|Market research as a technique to evaluate customer/consumer perception is a century-old concept; it was the genesis of leveraging concepts of data mining to devise optimal marketing strategies.|
Over the years, researchers have used surveys and questionnaires as primary tools to gauge customer responses towards their products and services. The key to capturing customer sentiment lies in the maturity of the construct. Therefore, it is imperative to assess if one should rely only on the experience and skill of the researcher while forming the constructs, or should statistical concepts and algorithms be used to automatically generate intelligent and customized questionnaires.

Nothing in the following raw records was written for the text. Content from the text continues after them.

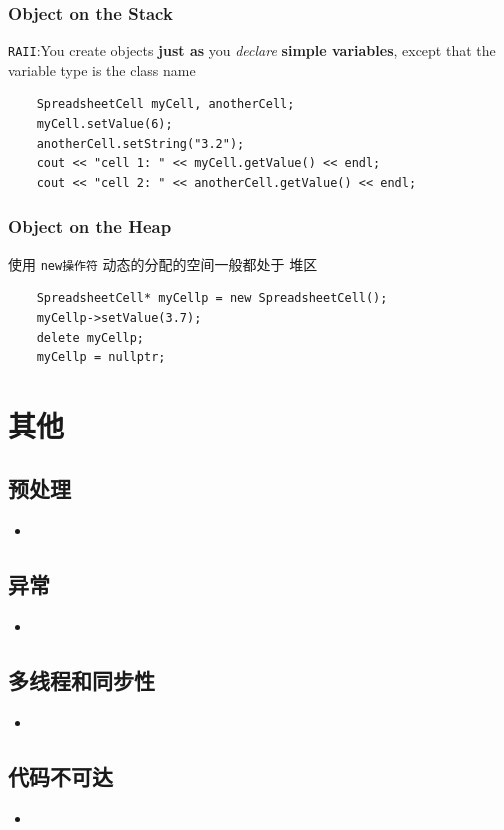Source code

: \documentclass[UTF8,a4paper,12pt]{ctexbook} %
\begin{document}
		\subsubsection{Object on the Stack}
			\verb|RAII|:You create objects \textbf{just as }you \textit{declare} \textbf{simple variables}, except that the variable type is the class
			name
			\begin{lstlisting}
	SpreadsheetCell myCell, anotherCell;
	myCell.setValue(6);
	anotherCell.setString("3.2");
	cout << "cell 1: " << myCell.getValue() << endl;
	cout << "cell 2: " << anotherCell.getValue() << endl;
			\end{lstlisting}
			
		\subsubsection{Object on the Heap}
			使用 \verb|new操作符| 动态的分配的空间一般都处于 堆区
		\begin{lstlisting}
	SpreadsheetCell* myCellp = new SpreadsheetCell();
	myCellp->setValue(3.7);
	delete myCellp;
	myCellp = nullptr;
		\end{lstlisting}
		
\section{其他}
		\subsection{预处理}
			\begin{itemize}
				\item 
			\end{itemize}
		\subsection{异常}
			\begin{itemize}
				\item 
			\end{itemize}
		\subsection{多线程和同步性}
			\begin{itemize}
				\item 
			\end{itemize}
		\subsection{代码不可达}
			\begin{itemize}
				\item 
			\end{itemize}
\end{document}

A combination of the approaches presented below can define the right questions and identify trends better than a human researcher, eliminating bias with which they approach a problem and form the construct.
Clustered item pool:
A pool of items is created using advanced statistical concepts of clustering/segmentation. The algorithm trains on the input from a pool of responses for various questions. This creates a cluster of the individual items tailored around the responses. Each cluster of item pool represents a specific response pattern.
Optimized items in a cluster:
Techniques such as factor analysis/principle component analysis and correlation are used to optimize the number of items or questions, which need to be asked to measure a particular construct.
Administered response pattern:
Each cluster is mapped to a set of responses. The specific items to analyze the response pattern is presented to a respondent. These responses then trigger a specific cluster of items mapping the response pattern.
Advancements in data science have given birth to machine learning techniques used extensively to unearth insights, which traditional statistical models fail to identify owing to certain limitations. Using both supervised and unsupervised algorithms, the responses can be mined to generate valuable insights.
So does that mean the work of researcher is limited to analyzing trends and insights post data collection? .
These techniques lack one invaluable quality that forms the backbone of market research: a researcher’s human bias. Bias can actually be a good thing, as not all insights can be gained from logic. We need researchers with the ability to take into account social, economic, historical, and cultural situations, while constructing a survey, which an algorithm or a mathematical technique cannot correctly assess.
Given that much of the interpretation of quantitative data depends on qualitative experiences, statistical and mathematical approaches will not always produce the best results.
The key, therefore, is a hybrid approach. Like traditional data mining, advanced analytical concepts and machine learning techniques are tools for researchers to help capture correct sentiment.